By ERIN BANCO, ALEXANDER WARD and LARA SELIGMAN, Politico, 5/30/24

The Biden administration has quietly given Ukraine permission to strike inside Russia — solely near the area of Kharkiv — using U.S.-provided weapons, three U.S. officials and two other people familiar with the move said Thursday, a major reversal that will help Ukraine to better defend its second-largest city.

“The president recently directed his team to ensure that Ukraine is able to use U.S. weapons for counter-fire purposes in Kharkiv so Ukraine can hit back at Russian forces hitting them or preparing to hit them,” one of the U.S. officials said, adding that the policy of not allowing long-range strikes inside Russia “has not changed.”

Ukraine asked the U.S. to make this policy change only after Russia’s offensive on Kharkiv began this month, the official added. All the people were granted anonymity to discuss internal decisions that haven’t been announced.

In the last few days, the U.S. made the decision to allow Ukraine “flexibility” to defend itself from attacks on the border near Kharkiv, the second U.S. official said.

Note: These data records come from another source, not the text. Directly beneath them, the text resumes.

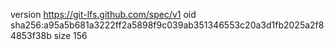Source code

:version https://git-lfs.github.com/spec/v1
oid sha256:a95a5b681a3222ff2a5898f9c039ab351346553c20a3d1fb2025a2f84853f38b
size 156
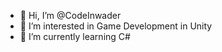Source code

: - 👋 Hi, I’m @CodeInwader
- 👀 I’m interested in Game Development in Unity
- 🌱 I’m currently learning C#

<!---
CodeInwader/CodeInwader is a ✨ special ✨ repository because its `README.md` (this file) appears on your GitHub profile.
You can click the Preview link to take a look at your changes.
--->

In effect, Ukraine can now use American-provided weapons, such as rockets and rocket launchers, to shoot down launched Russian missiles heading toward Kharkiv, at troops massing just over the Russian border near the city, or Russian bombers launching bombs toward Ukrainian territory. But the official said Ukraine cannot use those weapons to hit civilian infrastructure or launch long-range missiles, such as the Army Tactical Missile System, to hit military targets deep inside Russia.

It’s a stunning shift the administration initially said would escalate the war by more directly involving the U.S. in the fight. But worsening conditions for Ukraine on the battlefield –– namely Russia’s advances and improved position in Kharkiv –– led the president to change his mind.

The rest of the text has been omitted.